水陸両用で、河川があっても進むことができます。
ガーディアンは地雷防御と人員を乗せるために、火力や装甲の割に大きくて背の高い車両となっています。
横転しやすく遠くからでも目立ちますが、車内が広く、兵士の代わりに様々な機器を搭載することができます。
指揮車両や、より前線に出て目標を指示する火力指示車両、救急車などの派生型があります。
特にM1200アーマードナイト フィストV、通称ナイトと呼ばれる派生型は、レーザーやGPSによる火力誘導ができ、誘導爆弾や砲撃を誤差1mで撃ち込ませることができます。
ここまで来ると完全にミリタリー(軍事)向けであり、後方だけでなく最前線でも信頼されていることが分かります。
提案後に却下された車両や外国の派生型まで含めると15種類以上が存在し、さながら大家族のようです。
米国製兵器は様々な改造を施しやすい(拡張性が高い)ものが多く、ファミリー化されやすい傾向にあります。
どのようなタイプをどれだけ供与するのかは不明ですが、いずれの型でも有効に機能するでしょう。
すでに似た車両としてフランスのVAB装甲車が活躍しており、今のところ目立った欠陥も無く動いています。
ただ、VABは重量の割にタイヤの数が少ないためか泥に弱く、放棄される割合が高いように思えます。
これはガーディアンでも同じ傾向がみられるでしょう。
アメリカは軍事用の装甲車として十分に機能するガーディアンを供与することで、ロシアに対する姿勢をより明確にしました。
装甲車を供与するという姿勢は、ストライカーやM2ブラッドレーのような、より強力な装甲車の供与の布石になり得ます。階段を一つ上がったと見てよいでしょう。
一方で、開戦後からアメリカは「ロシアは急に刺激すると核を使う」という懸念に基づき行動しているように見えます。
ガーディアンを選んだのは、たまたま廃棄予定の保管車両がそこにあったから、という理由だけではないでしょう。
ガーディアンは、普通の装甲車よりも政治的に穏便だから選ばれたという面もあると思います。
元々はパラミリ用です。
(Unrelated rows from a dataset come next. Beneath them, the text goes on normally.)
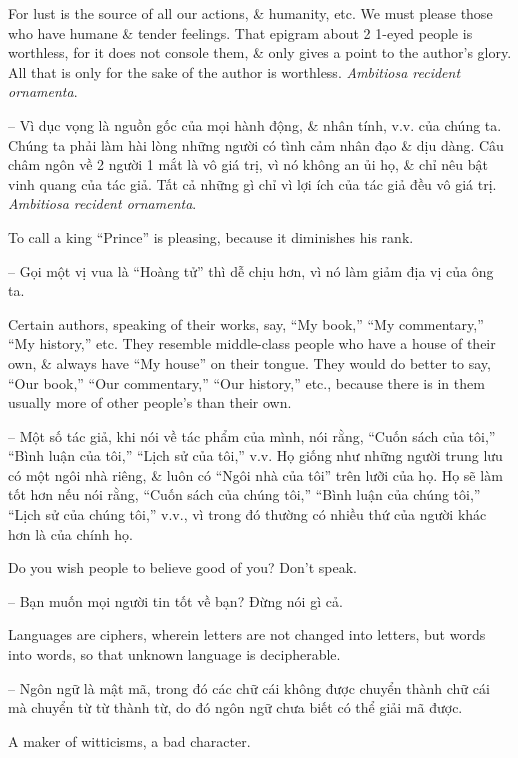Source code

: \documentclass{article}
\begin{document}
\begin{enumerate}
\begin{itemize}
		For lust is the source of all our actions, \& humanity, etc. We must please those who have humane \& tender feelings. That epigram about 2 1-eyed people is worthless, for it does not console them, \& only gives a point to the author's glory. All that is only for the sake of the author is worthless. {\it Ambitiosa recident ornamenta}.
		
		-- Vì dục vọng là nguồn gốc của mọi hành động, \& nhân tính, v.v. của chúng ta. Chúng ta phải làm hài lòng những người có tình cảm nhân đạo \& dịu dàng. Câu châm ngôn về 2 người 1 mắt là vô giá trị, vì nó không an ủi họ, \& chỉ nêu bật vinh quang của tác giả. Tất cả những gì chỉ vì lợi ích của tác giả đều vô giá trị. {\it Ambitiosa recident ornamenta}.
		
		 To call a king ``Prince'' is pleasing, because it diminishes his rank.
		
		-- Gọi một vị vua là ``Hoàng tử'' thì dễ chịu hơn, vì nó làm giảm địa vị của ông ta.
		
		 Certain authors, speaking of their works, say, ``My book,'' ``My commentary,'' ``My history,'' etc. They resemble middle-class people who have a house of their own, \& always have ``My house'' on their tongue. They would do better to say, ``Our book,'' ``Our commentary,'' ``Our history,'' etc., because there is in them usually more of other people's than their own.
		
		-- Một số tác giả, khi nói về tác phẩm của mình, nói rằng, ``Cuốn sách của tôi,'' ``Bình luận của tôi,'' ``Lịch sử của tôi,'' v.v. Họ giống như những người trung lưu có một ngôi nhà riêng, \& luôn có ``Ngôi nhà của tôi'' trên lưỡi của họ. Họ sẽ làm tốt hơn nếu nói rằng, ``Cuốn sách của chúng tôi,'' ``Bình luận của chúng tôi,'' ``Lịch sử của chúng tôi,'' v.v., vì trong đó thường có nhiều thứ của người khác hơn là của chính họ.
		
		 Do you wish people to believe good of you? Don't speak.
		
		-- Bạn muốn mọi người tin tốt về bạn? Đừng nói gì cả.
		
		 Languages are ciphers, wherein letters are not changed into letters, but words into words, so that unknown language is decipherable.
		
		-- Ngôn ngữ là mật mã, trong đó các chữ cái không được chuyển thành chữ cái mà chuyển từ từ thành từ, do đó ngôn ngữ chưa biết có thể giải mã được.
		
		 A maker of witticisms, a bad character.
		

\end{itemize}
\end{enumerate}
\end{document}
後方支援車両である、またはそれに近い言い訳を使ってエスカレーションの度合いを下げることができます。実際に米軍では主にそう使っているのですから。
当然そんなことを本気で思っているはずもなく、最前線でも十分に活躍できると踏んでいるでしょう。
ハンヴィーで突っ込んで戦果を挙げるウクライナ軍なら、ガーディアンでも戦果を挙げます。実際に米軍では、そう使ってもいるのですから。